At later stages the conservative Zoroastrian opposition accused Mazdak's followers of heresy and with abhorrent practices such as the sharing of women, for which scholars have found no evidence. Mazdak's followers are considered to be the first real socialists in human history by their emphasis on community property and community work with benefits accruing to all.

Theological tenets
Like both Zoroastrianism (at least as practised at the time) and Manichaeism, Mazdakism had a dualistic cosmology and worldview. This doctrine taught that there were two original principles of the universe: Light, the good one; and Darkness, the evil one. These two had been mixed by a cosmic accident, tainting everything except God. Light is characterized by knowledge and feeling, and acts by design and free will, whereas Darkness is ignorant and blind, and acts at random. Mankind's role in this life was, through good conduct, to release the parts of himself that belonged to Light. But where Manichaeism saw the mixture of good and bad as a cosmic tragedy, Mazdak viewed this in a more neutral, even optimistic way.

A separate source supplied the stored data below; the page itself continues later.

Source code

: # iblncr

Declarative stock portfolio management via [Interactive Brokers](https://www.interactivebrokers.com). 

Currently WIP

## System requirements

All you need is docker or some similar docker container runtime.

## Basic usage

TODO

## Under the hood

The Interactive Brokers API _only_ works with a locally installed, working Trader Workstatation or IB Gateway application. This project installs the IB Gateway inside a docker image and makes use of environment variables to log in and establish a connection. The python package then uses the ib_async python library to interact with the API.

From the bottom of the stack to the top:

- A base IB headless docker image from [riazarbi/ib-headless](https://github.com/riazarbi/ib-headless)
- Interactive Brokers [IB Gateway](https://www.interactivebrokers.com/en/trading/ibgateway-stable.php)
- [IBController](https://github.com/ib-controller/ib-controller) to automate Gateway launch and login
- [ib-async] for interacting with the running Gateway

In addition, Mazdakism is reported, in one late work, to have distinguished three elements (Fire, Water, Earth), and four Powers (Discernment, Understanding, Preservation and Joy), corresponding to the four chief officials of the Sassanid state – the Chief Mobad (Mobadan Mobad), the Chief Herbad, the Commander of the Army and the Entertainment Master), seven Viziers and twelve Spiritual Forces. When the Four, the Seven and the Twelve were united in a human being, he was no longer subject to religious duties. In addition, God was believed to rule the world through letters, which held the key to the Great Secret that should be learned. This description suggests that Mazdakism was, in many ways, a typical Gnostic sect.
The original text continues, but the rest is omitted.